→ Source information
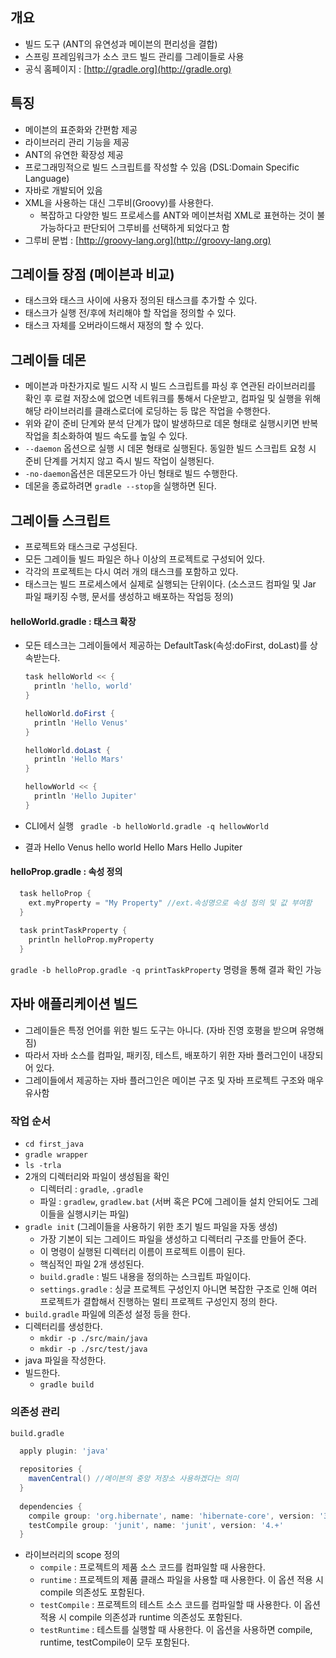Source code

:   ## 개요
- 빌드 도구 (ANT의 유연성과 메이븐의 편리성을 결합)
- 스프링 프레임워크가 소스 코드 빌드 관리를 그레이들로 사용
- 공식 홈페이지 : [http://gradle.org](http://gradle.org)

## 특징
- 메이븐의 표준화와 간편함 제공
- 라이브러리 관리 기능을 제공
- ANT의 유연한 확장성 제공
- 프로그래밍적으로 빌드 스크립트를 작성할 수 있음 (DSL:Domain Specific Language)
- 자바로 개발되어 있음
- XML을 사용하는 대신 그루비(Groovy)를 사용한다.
  - 복잡하고 다양한 빌드 프로세스를 ANT와 메이븐처럼 XML로 표현하는 것이 불가능하다고 판단되어 그루비를 선택하게 되었다고 함
- 그루비 문법 : [http://groovy-lang.org](http://groovy-lang.org)

## 그레이들 장점 (메이븐과 비교)
- 태스크와 태스크 사이에 사용자 정의된 태스크를 추가할 수 있다.
- 태스크가 실행 전/후에 처리해야 할 작업을 정의할 수 있다.
- 태스크 자체를 오버라이드해서 재정의 할 수 있다. 


## 그레이들 데몬
- 메이븐과 마찬가지로 빌드 시작 시 빌드 스크립트를 파싱 후 연관된 라이브러리를 확인 후 로컬 저장소에 없으면 네트워크를 통해서 다운받고, 컴파일 및 실행을 위해 해당 라이브러리를 클래스로더에 로딩하는 등 많은 작업을 수행한다. 
- 위와 같이 준비 단계와 분석 단계가 많이 발생하므로 데몬 형태로 실행시키면 반복작업을 최소화하여 빌드 속도를 높일 수 있다.
- ```--daemon``` 옵션으로 실행 시 데몬 형태로 실행된다. 동일한 빌드 스크립트 요청 시 준비 단계를 거치지 않고 즉시 빌드 작업이 실행된다. 
- ```-no-daemon```옵션은 데몬모드가 아닌 형태로 빌드 수행한다.
- 데몬을 종료하려면 ```gradle --stop```을 실행하면 된다.

## 그레이들 스크립트
- 프로젝트와 태스크로 구성된다.
- 모든 그레이들 빌드 파일은 하나 이상의 프로젝트로 구성되어 있다.
- 각각의 프로젝트는 다시 여러 개의 태스크를 포함하고 있다. 
- 태스크는 빌드 프로세스에서 실제로 실행되는 단위이다. (소스코드 컴파일 및 Jar 파일 패키징 수행, 문서를 생성하고 배포하는 작업등 정의)

#### helloWorld.gradle : 태스크 확장
- 모든 테스크는 그레이들에서 제공하는 DefaultTask(속성:doFirst, doLast)를 상속받는다. 

  ```Groovy
  task helloWorld << {
    println 'hello, world'
  }
  
  helloWorld.doFirst {
    println 'Hello Venus'
  }
  
  helloWorld.doLast {
    println 'Hello Mars'
  }
  
  hellowWorld << {
    println 'Hello Jupiter'
  }
  ```

- CLI에서 실행
``` gradle -b helloWorld.gradle -q hellowWorld```

- 결과
 Hello Venus
 hello world
 Hello Mars
 Hello Jupiter

#### helloProp.gradle : 속성 정의
  ```Groovy
    task helloProp {
      ext.myProperty = "My Property" //ext.속성명으로 속성 정의 및 값 부여함
    }
    
    task printTaskProperty {
      println helloProp.myProperty
    }
  ```
  ```gradle -b helloProp.gradle -q printTaskProperty``` 명령을 통해 결과 확인 가능
  
## 자바 애플리케이션 빌드
- 그레이들은 특정 언어를 위한 빌드 도구는 아니다. (자바 진영 호평을 받으며 유명해짐)
- 따라서 자바 소스를 컴파일, 패키징, 테스트, 배포하기 위한 자바 플러그인이 내장되어 있다. 
- 그레이들에서 제공하는 자바 플러그인은 메이븐 구조 및 자바 프로젝트 구조와 매우 유사함

### 작업 순서
- ``` cd first_java ```
- ``` gradle wrapper ```
- ``` ls -trla ```
- 2개의 디렉터리와 파일이 생성됨을 확인 
  - 디렉터리 : ```gradle```, ```.gradle```
  - 파일 : ```gradlew```, ```gradlew.bat``` (서버 혹은 PC에 그레이들 설치 안되어도 그레이들을 실행시키는 파일)
- ``` gradle init ``` (그레이들을 사용하기 위한 초기 빌드 파일을 자동 생성)
  - 가장 기본이 되는 그레이드 파일을 생성하고 디렉터리 구조를 만들어 준다.
  - 이 명령이 실행된 디렉터리 이름이 프로젝트 이름이 된다. 
  - 핵심적인 파일 2개 생성된다. 
  - ```build.gradle``` : 빌드 내용을 정의하는 스크립트 파일이다. 
  - ```settings.gradle``` : 싱글 프로젝트 구성인지 아니면 복잡한 구조로 인해 여러 프로젝트가 결합해서 진행하는 멀티 프로젝트 구성인지 정의 한다. 
- ```build.gradle``` 파일에 의존성 설정 등을 한다. 
- 디렉터리를 생성한다. 
    - ```mkdir -p ./src/main/java```
    - ```mkdir -p ./src/test/java```
- java 파일을 작성한다. 
- 빌드한다.
  - ```gradle build```

### 의존성 관리
  ```build.gradle```
  ```Groovy
    apply plugin: 'java'
    
    repositories {
      mavenCentral() //메이븐의 중앙 저장소 사용하겠다는 의미
    }
    
    dependencies {
      compile group: 'org.hibernate', name: 'hibernate-core', version: '3.6.7.Final'
      testCompile group: 'junit', name: 'junit', version: '4.+'
    }
  ```
  - 라이브러리의 scope 정의
    - ```compile``` : 프로젝트의 제품 소스 코드를 컴파일할 때 사용한다.
    - ```runtime``` : 프로젝트의 제품 클래스 파일을 사용할 때 사용한다. 이 옵션 적용 시 compile 의존성도 포함된다. 
    - ```testCompile``` : 프로젝트의 테스트 소스 코드를 컴파일할 때 사용한다. 이 옵션 적용 시 compile 의존성과 runtime 의존성도 포함된다.
    - ```testRuntime``` : 테스트를 실행할 때 사용한다. 이 옵션을 사용하면 compile, runtime, testCompile이 모두 포함된다. 
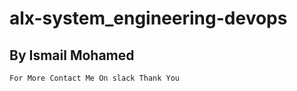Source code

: # alx-system_engineering-devops
## By Ismail Mohamed 

``` For More Contact Me On slack Thank You ```
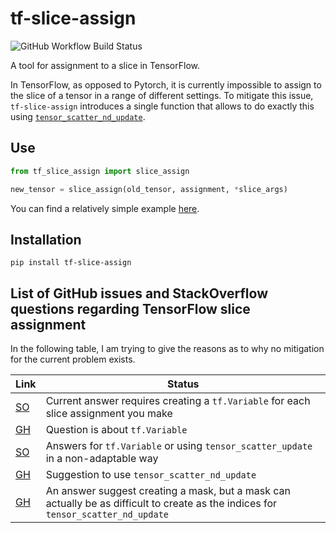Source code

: # tf-slice-assign

![GitHub Workflow Build Status](https://github.com/zaccharieramzi/tf-slice-assign/workflows/Continuous%20testing/badge.svg)

A tool for assignment to a slice in TensorFlow.

In TensorFlow, as opposed to Pytorch, it is currently impossible to assign to
the slice of a tensor in a range of different settings.
To mitigate this issue, `tf-slice-assign` introduces a single function that
allows to do exactly this using [`tensor_scatter_nd_update`](https://www.tensorflow.org/api_docs/python/tf/tensor_scatter_nd_update).

## Use

```python
from tf_slice_assign import slice_assign

new_tensor = slice_assign(old_tensor, assignment, *slice_args)
```

You can find a relatively simple example [here](example.py).

## Installation

```
pip install tf-slice-assign
```

## List of GitHub issues and StackOverflow questions regarding TensorFlow slice assignment
In the following table, I am trying to give the reasons as to why no mitigation
for the current problem exists.

| Link                                                                                                              | Status                                                                                                                             |
|-------------------------------------------------------------------------------------------------------------------|------------------------------------------------------------------------------------------------------------------------------------|
| [SO](https://stackoverflow.com/questions/62092147/how-to-efficiently-assign-to-a-slice-of-a-tensor-in-tensorflow) | Current answer requires creating a `tf.Variable` for each slice assignment you make                                                                                            |
| [GH](https://github.com/tensorflow/tensorflow/issues/36559#issue-561880519)                                       | Question is about `tf.Variable`                                                                                                    |
| [SO](https://stackoverflow.com/questions/39157723/how-to-do-slice-assignment-in-tensorflow)                       | Answers for `tf.Variable` or using `tensor_scatter_update` in a non-adaptable way                                                  |
| [GH](https://github.com/tensorflow/tensorflow/issues/33131#issue-503809713)                                       | Suggestion to use `tensor_scatter_nd_update`                                                                                       |
| [GH](https://github.com/tensorflow/tensorflow/issues/14132#issue-270037738)                                       | An answer suggest creating a mask, but a mask can actually be as difficult to create as the indices for `tensor_scatter_nd_update` |
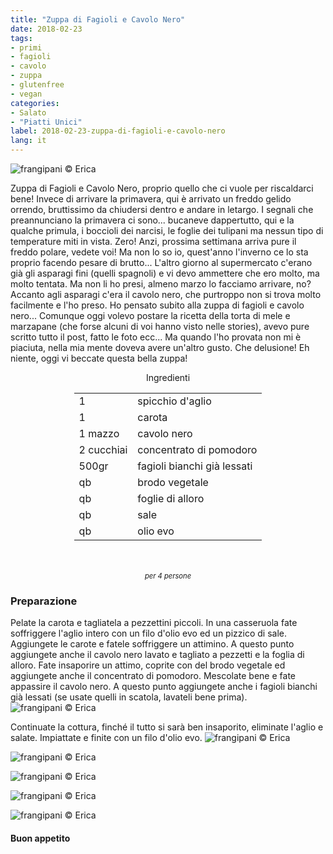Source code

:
 ```yaml
---
title: "Zuppa di Fagioli e Cavolo Nero"
date: 2018-02-23
tags:
- primi
- fagioli
- cavolo
- zuppa
- glutenfree
- vegan
categories:
- Salato
- "Piatti Unici"
label: 2018-02-23-zuppa-di-fagioli-e-cavolo-nero
lang: it
---
```

![](header.jpg "frangipani © Erica")

Zuppa di Fagioli e Cavolo Nero, proprio quello che ci vuole per riscaldarci bene! Invece di arrivare la primavera, qui è arrivato un freddo gelido orrendo, bruttissimo da chiudersi dentro e andare in letargo. I segnali che preannunciano la primavera ci sono... bucaneve dappertutto, qui e la qualche primula, i boccioli dei narcisi, le foglie dei tulipani ma nessun tipo di temperature miti in vista. Zero! Anzi, prossima settimana arriva pure il freddo polare, vedete voi! Ma non lo so io, quest'anno l'inverno ce lo sta proprio facendo pesare di brutto... L'altro giorno al supermercato c'erano già gli asparagi fini (quelli spagnoli) e vi devo ammettere che ero molto, ma molto tentata. Ma non li ho presi, almeno marzo lo facciamo arrivare, no? Accanto agli asparagi c'era il cavolo nero, che purtroppo non si trova molto facilmente e l'ho preso. Ho pensato subito alla zuppa di fagioli e cavolo nero... Comunque oggi volevo postare la ricetta della torta di mele e marzapane (che forse alcuni di voi hanno visto nelle stories), avevo pure scritto tutto il post, fatto le foto ecc... Ma quando l'ho provata non mi è piaciuta, nella mia mente doveva avere un'altro gusto. Che delusione! Eh niente, oggi vi beccate questa bella zuppa!

<div id="wrapper" style="text-align: center">
  <div id="yourdiv" style="display: inline-block;">
    <div class="ingredients">
      <div class="ingredients-title">Ingredienti</div>
      <table>
        <tbody>
          <tr>
            <td>1</td>
            <td>spicchio d'aglio</td>
          </tr>
          <tr>
            <td>1</td>
            <td>carota</td>
          </tr>
          <tr>
            <td>1 mazzo</td>
            <td>cavolo nero</td>
          </tr>
          <tr>
            <td>2 cucchiai</td>
            <td>concentrato di pomodoro</td>
          </tr>
          <tr>
            <td>500gr</td>
            <td>fagioli bianchi già lessati</td>
          </tr>
          <tr>
            <td>qb</td>
            <td>brodo vegetale</td>
          </tr>
          <tr>
            <td>qb</td>
            <td>foglie di alloro</td>
          </tr>
          <tr>
            <td>qb</td>
            <td>sale</td>
          </tr>
          <tr>
            <td>qb</td>
            <td>olio evo</td>
          </tr>
        </tbody>
      </table>
      <br></br>
      <i class="pull-right" style="font-size: 80%;">per 4 persone</i>
    </div>
  </div>
</div>


<h3>
  <font color="grey">
    <i class="fa fa-cogs"></i>
  </font> Preparazione
</h3>

Pelate la carota e tagliatela a pezzettini piccoli. In una casseruola fate soffriggere l'aglio intero con un filo d'olio evo ed un pizzico di sale. Aggiungete le carote e fatele soffriggere un attimino. A questo punto aggiungete anche il cavolo nero lavato e tagliato a pezzetti e la foglia di alloro. Fate insaporire un attimo, coprite con del brodo vegetale ed aggiungete anche il concentrato di pomodoro. Mescolate bene e fate appassire il cavolo nero. A questo punto aggiungete anche i fagioli bianchi già lessati (se usate quelli in scatola, lavateli bene prima). 
![](casseruola.jpg "frangipani © Erica")

Continuate la cottura, finché il tutto si sarà ben insaporito, eliminate l'aglio e salate. Impiattate e finite con un filo d'olio evo.
![](risultato1.jpg "frangipani © Erica")

![](risultato2.jpg "frangipani © Erica")

![](risultato3.jpg "frangipani © Erica")

![](risultato4.jpg "frangipani © Erica")

![](risultato5.jpg "frangipani © Erica")

<h4>Buon appetito
  <font color="red">
    <i class="fa fa-smile-o"></i>
  </font>
</h4>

→ Exercise description
Wherever "using" turns up in the records, copy the whole line.

→ Response to this task
allows to do exactly this using [`tensor_scatter_nd_update`](https://www.tensorflow.org/api_docs/python/tf/tensor_scatter_nd_update).
| [SO](https://stackoverflow.com/questions/39157723/how-to-do-slice-assignment-in-tensorflow)                       | Answers for `tf.Variable` or using `tensor_scatter_update` in a non-adaptable way                                                  |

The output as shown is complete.